Data extracted from a collection
◇ ◇ ◇ ◇ ◇ ◇ ◇

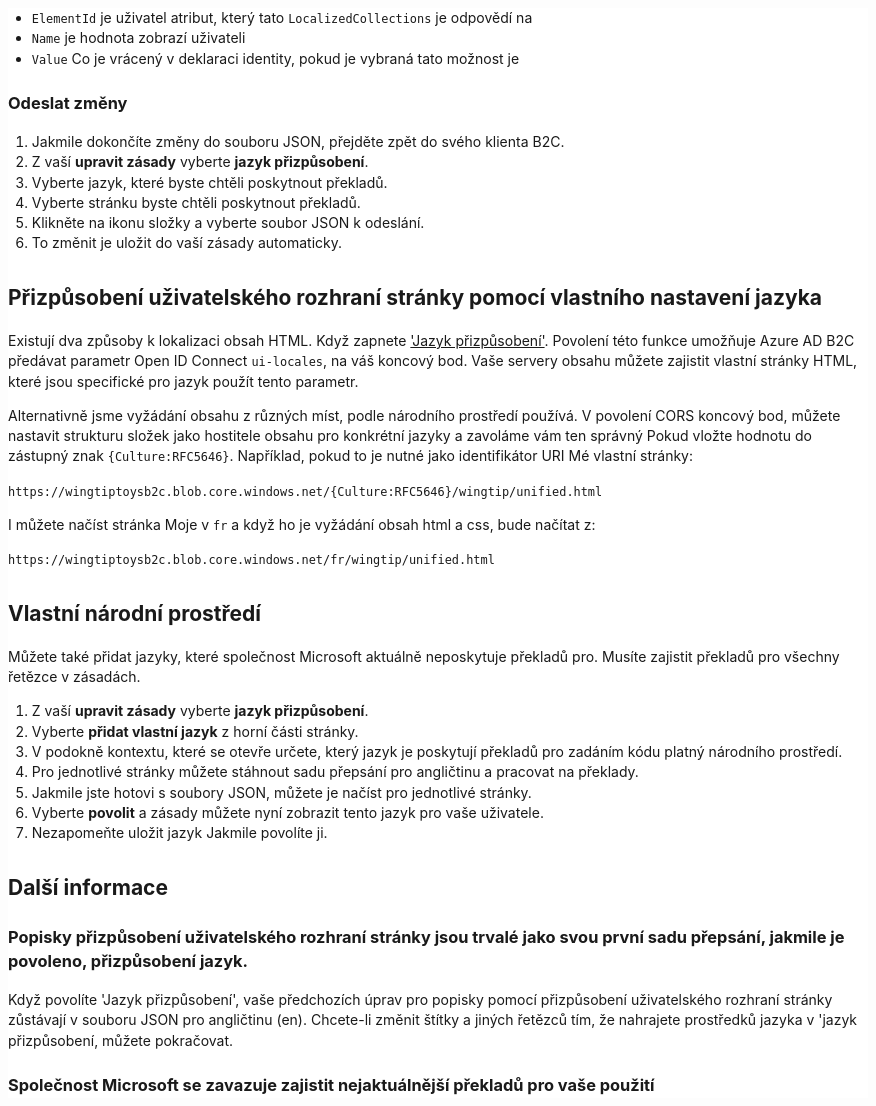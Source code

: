 * `ElementId` je uživatel atribut, který tato `LocalizedCollections` je odpovědí na
* `Name` je hodnota zobrazí uživateli
* `Value` Co je vrácený v deklaraci identity, pokud je vybraná tato možnost je

### <a name="upload-your-changes"></a>Odeslat změny
1. Jakmile dokončíte změny do souboru JSON, přejděte zpět do svého klienta B2C.
2. Z vaší **upravit zásady** vyberte **jazyk přizpůsobení**.
3. Vyberte jazyk, které byste chtěli poskytnout překladů.
4. Vyberte stránku byste chtěli poskytnout překladů.
5. Klikněte na ikonu složky a vyberte soubor JSON k odeslání.
6. To změnit je uložit do vaší zásady automaticky.

## <a name="using-page-ui-customization-with-language-customization"></a>Přizpůsobení uživatelského rozhraní stránky pomocí vlastního nastavení jazyka

Existují dva způsoby k lokalizaci obsah HTML.  Když zapnete ['Jazyk přizpůsobení'](active-directory-b2c-reference-language-customization.md).  Povolení této funkce umožňuje Azure AD B2C předávat parametr Open ID Connect `ui-locales`, na váš koncový bod.  Vaše servery obsahu můžete zajistit vlastní stránky HTML, které jsou specifické pro jazyk použít tento parametr.

Alternativně jsme vyžádání obsahu z různých míst, podle národního prostředí používá.  V povolení CORS koncový bod, můžete nastavit strukturu složek jako hostitele obsahu pro konkrétní jazyky a zavoláme vám ten správný Pokud vložte hodnotu do zástupný znak `{Culture:RFC5646}`.  Například, pokud to je nutné jako identifikátor URI Mé vlastní stránky:

```
https://wingtiptoysb2c.blob.core.windows.net/{Culture:RFC5646}/wingtip/unified.html
```
I můžete načíst stránka Moje v `fr` a když ho je vyžádání obsah html a css, bude načítat z:
```
https://wingtiptoysb2c.blob.core.windows.net/fr/wingtip/unified.html
```

## <a name="custom-locales"></a>Vlastní národní prostředí

Můžete také přidat jazyky, které společnost Microsoft aktuálně neposkytuje překladů pro.  Musíte zajistit překladů pro všechny řetězce v zásadách.

1. Z vaší **upravit zásady** vyberte **jazyk přizpůsobení**.
2. Vyberte **přidat vlastní jazyk** z horní části stránky.
3. V podokně kontextu, které se otevře určete, který jazyk je poskytují překladů pro zadáním kódu platný národního prostředí.
4. Pro jednotlivé stránky můžete stáhnout sadu přepsání pro angličtinu a pracovat na překlady.
5. Jakmile jste hotovi s soubory JSON, můžete je načíst pro jednotlivé stránky.
6. Vyberte **povolit** a zásady můžete nyní zobrazit tento jazyk pro vaše uživatele.
7. Nezapomeňte uložit jazyk Jakmile povolíte ji.

## <a name="additional-information"></a>Další informace

### <a name="page-ui-customization-labels-are-persisted-as-your-first-set-of-overrides-once-language-customization-is-enabled"></a>Popisky přizpůsobení uživatelského rozhraní stránky jsou trvalé jako svou první sadu přepsání, jakmile je povoleno, přizpůsobení jazyk.
Když povolíte 'Jazyk přizpůsobení', vaše předchozích úprav pro popisky pomocí přizpůsobení uživatelského rozhraní stránky zůstávají v souboru JSON pro angličtinu (en).  Chcete-li změnit štítky a jiných řetězců tím, že nahrajete prostředků jazyka v 'jazyk přizpůsobení, můžete pokračovat.
### <a name="microsoft-is-committed-to-provide-the-most-up-to-date-translations-for-your-use"></a>Společnost Microsoft se zavazuje zajistit nejaktuálnější překladů pro vaše použití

◇ ◇ ◇ ◇ ◇ ◇ ◇

_TASK DIRECTIONS_
From the data above, output exactly the lines between the one containing "je odpovědí na" and the one containing "Existují dva způsoby", counting both of them.

_ANSWER SPACE_
: * `ElementId` je uživatel atribut, který tato `LocalizedCollections` je odpovědí na
* `Name` je hodnota zobrazí uživateli
* `Value` Co je vrácený v deklaraci identity, pokud je vybraná tato možnost je

### <a name="upload-your-changes"></a>Odeslat změny
1. Jakmile dokončíte změny do souboru JSON, přejděte zpět do svého klienta B2C.
2. Z vaší **upravit zásady** vyberte **jazyk přizpůsobení**.
3. Vyberte jazyk, které byste chtěli poskytnout překladů.
4. Vyberte stránku byste chtěli poskytnout překladů.
5. Klikněte na ikonu složky a vyberte soubor JSON k odeslání.
6. To změnit je uložit do vaší zásady automaticky.

## <a name="using-page-ui-customization-with-language-customization"></a>Přizpůsobení uživatelského rozhraní stránky pomocí vlastního nastavení jazyka

Existují dva způsoby k lokalizaci obsah HTML.  Když zapnete ['Jazyk přizpůsobení'](active-directory-b2c-reference-language-customization.md).  Povolení této funkce umožňuje Azure AD B2C předávat parametr Open ID Connect `ui-locales`, na váš koncový bod.  Vaše servery obsahu můžete zajistit vlastní stránky HTML, které jsou specifické pro jazyk použít tento parametr.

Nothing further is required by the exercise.